Of course, there is no special problem in the attachment of, or the levy of execution upon, the interest of a tenant in common without right of survivorship, either in its evaluation or in any other respect. Starr v. Leavitt, 2 Conn. 243, 246; Remmington v. Cady, 10 Conn. 44, 49. That was the interest involved in the case at bar from the moment the severance took place. Smith v. Starkweather, 5 Day 207, 210; 14 Am.Jur. 86, 14.

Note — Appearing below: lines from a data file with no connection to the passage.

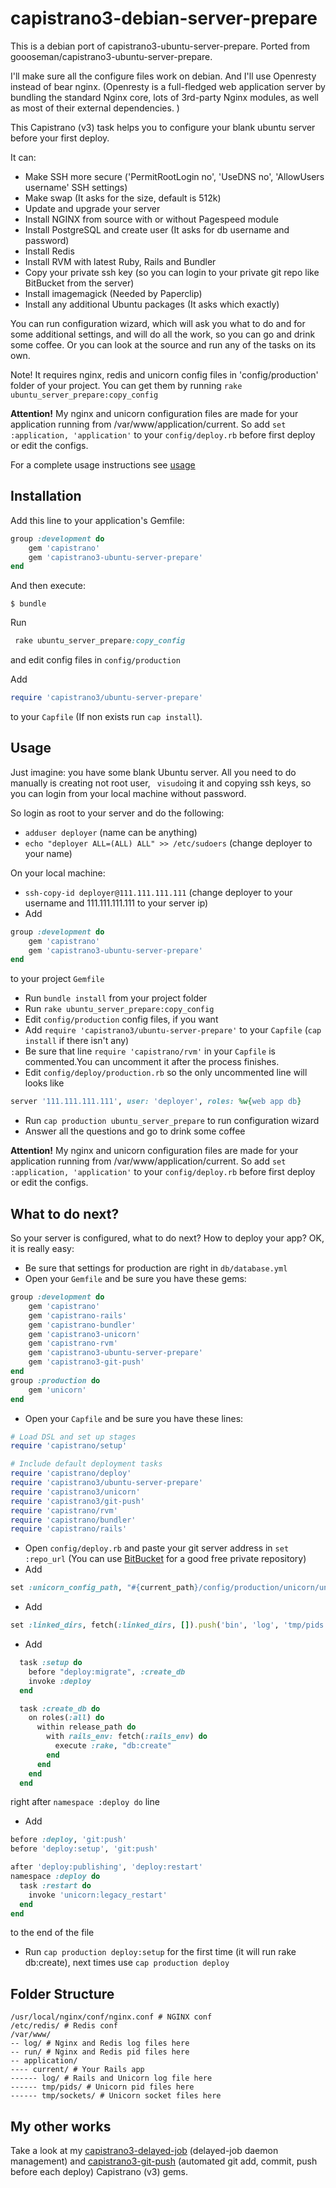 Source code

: # capistrano3-debian-server-prepare

This is a debian port of capistrano3-ubuntu-server-prepare. Ported from goooseman/capistrano3-ubuntu-server-prepare.

I'll make sure all the configure files work on debian. And I'll use Openresty instead of bear nginx. (Openresty is a full-fledged web application server by bundling the standard Nginx core, lots of 3rd-party Nginx modules, as well as most of their external dependencies. )

This Capistrano (v3) task helps you to configure your blank ubuntu server before your first  deploy.

It can:
* Make SSH more secure ('PermitRootLogin no', 'UseDNS no', 'AllowUsers username' SSH settings)
* Make swap (It asks for the size, default is 512k)
* Update and upgrade your server
* Install NGINX from source with or without Pagespeed module
* Install PostgreSQL and create user (It asks for db username and password)
* Install Redis
* Install RVM with latest Ruby, Rails and Bundler
* Copy your private ssh key (so you can login to your private git repo like BitBucket from the server)
* Install imagemagick (Needed by Paperclip)
* Install any additional Ubuntu packages (It asks which exactly)

You can run configuration wizard, which will ask you what to do and for some additional settings, and will do all the work, so you can go and drink some coffee. Or you can look at the source and run any of the tasks on its own.

Note! It requires nginx, redis and unicorn config files in 'config/production' folder of your project. You can get them by running ``` rake ubuntu_server_prepare:copy_config ```

**Attention!** My nginx and unicorn configuration files are made for your application running from /var/www/application/current. So add ``` set :application, 'application' ``` to your ``` config/deploy.rb ``` before first deploy or edit the configs.

For a complete usage instructions see [usage](#usage)

## Installation

Add this line to your application's Gemfile:

```ruby
group :development do
	gem 'capistrano'
	gem 'capistrano3-ubuntu-server-prepare'
end
```

And then execute:

    $ bundle

Run
``` ruby
 rake ubuntu_server_prepare:copy_config
```
 and edit config files in ``` config/production ```

 Add
``` ruby
require 'capistrano3/ubuntu-server-prepare'
```
to your ``` Capfile ``` (If non exists run ``` cap install ```).


## Usage

Just imagine: you have some blank Ubuntu server. All you need to do manually is creating not root user, ``` visudo```ing it and copying ssh keys, so you can login from your local machine without password.

  So login as root to your server and do the following:

* ``` adduser deployer ``` (name can be anything)
* ``` echo "deployer ALL=(ALL) ALL" >> /etc/sudoers ``` (change deployer to your name)

On your local machine:

* ``` ssh-copy-id deployer@111.111.111.111 ``` (change deployer to your username and 111.111.111.111 to your server ip)
* Add
``` ruby
group :development do
	gem 'capistrano'
	gem 'capistrano3-ubuntu-server-prepare'
end
```
to your project ``` Gemfile ```
* Run ``` bundle install ``` from your project folder
* Run ``` rake ubuntu_server_prepare:copy_config ```
* Edit ``` config/production ``` config files, if you want
* Add ``` require 'capistrano3/ubuntu-server-prepare' ``` to your ``` Capfile ``` (``` cap install ``` if there isn't any)
* Be sure that line ``` require 'capistrano/rvm' ``` in your ``` Capfile ``` is commented.You can uncomment it after the process finishes.
* Edit ``` config/deploy/production.rb ``` so the only uncommented line will looks like
``` ruby
server '111.111.111.111', user: 'deployer', roles: %w{web app db}
```
* Run ``` cap production ubuntu_server_prepare ``` to run configuration wizard
* Answer all the questions and go to drink some coffee

**Attention!** My nginx and unicorn configuration files are made for your application running from /var/www/application/current. So add ``` set :application, 'application' ``` to your ``` config/deploy.rb ``` before first deploy or edit the configs.

## What to do next?

So your server is configured, what to do next? How to deploy your app? OK, it is really easy:

* Be sure that settings for production are right in ``` db/database.yml ```
* Open your ``` Gemfile ``` and be sure you have these gems:
``` ruby
group :development do
	gem 'capistrano'
	gem 'capistrano-rails'
	gem 'capistrano-bundler'
	gem 'capistrano3-unicorn'
	gem 'capistrano-rvm'
	gem 'capistrano3-ubuntu-server-prepare'
	gem 'capistrano3-git-push'
end
group :production do
	gem 'unicorn'
end
```
* Open your ``` Capfile ``` and be sure you have these lines:
``` ruby
# Load DSL and set up stages
require 'capistrano/setup'

# Include default deployment tasks
require 'capistrano/deploy'
require 'capistrano3/ubuntu-server-prepare'
require 'capistrano3/unicorn'
require 'capistrano3/git-push'
require 'capistrano/rvm'
require 'capistrano/bundler'
require 'capistrano/rails'
```
* Open ``` config/deploy.rb ``` and paste your git server address in ``` set :repo_url ``` (You can use [BitBucket](https://bitbucket.org) for a good free private repository)
* Add
``` ruby
set :unicorn_config_path, "#{current_path}/config/production/unicorn/unicorn.rb"
```
* Add
``` ruby
set :linked_dirs, fetch(:linked_dirs, []).push('bin', 'log', 'tmp/pids', 'tmp/cache', 'tmp/sockets', 'vendor/bundle', 'public/system')
```

* Add
``` ruby
  task :setup do
    before "deploy:migrate", :create_db
    invoke :deploy
  end

  task :create_db do
    on roles(:all) do
      within release_path do
        with rails_env: fetch(:rails_env) do
          execute :rake, "db:create"
        end
      end
    end
  end
```
right after ``` namespace :deploy do ``` line
* Add
``` ruby
before :deploy, 'git:push'
before 'deploy:setup', 'git:push'

after 'deploy:publishing', 'deploy:restart'
namespace :deploy do
  task :restart do
    invoke 'unicorn:legacy_restart'
  end
end
```
to the end of the file
* Run ``` cap production deploy:setup ``` for the first time (it will run rake db:create), next times use ``` cap production deploy ```

## Folder Structure
```
/usr/local/nginx/conf/nginx.conf # NGINX conf
/etc/redis/ # Redis conf
/var/www/
-- log/ # Nginx and Redis log files here
-- run/ # Nginx and Redis pid files here
-- application/
---- current/ # Your Rails app
------ log/ # Rails and Unicorn log file here
------ tmp/pids/ # Unicorn pid files here
------ tmp/sockets/ # Unicorn socket files here
```

## My other works

Take a look at my [capistrano3-delayed-job](https://github.com/goooseman/capistrano3-delayed-job) (delayed-job daemon management) and [capistrano3-git-push](https://github.com/goooseman/capistrano3-git-push) (automated git add, commit, push before each deploy) Capistrano (v3) gems.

The defendant places great reliance on the case of Smith v. Gilbert, 71 Conn. 149, 41 A. 284. That case involved a suit against a nonresident and jurisdiction existed only if, and to the extent that, property of the defendant located within this state could be appropriated to the satisfaction of any judgment which might be rendered against him. Id., 153. The court held that a contingent remainder in the defendant son in real property the life use of which had been devised to his mother was not subject to attachment because his interest was "not one the true value of which can, under present circumstances, be ascertained . . . with reasonable precision." Id., 156. The facts of that case amply distinguish it from the situation here, where, upon severance, the survivorship provision was destroyed.
As the law day fixed in the judgment has passed during the pendency of this appeal, it will be necessary for the Court of Common Pleas to modify the judgment by fixing a new law day. Swift Upson Lumber Co. v. W. L. Hatch Co., 115 Conn. 494, 498, 162 A. 19; see Practice Book 205.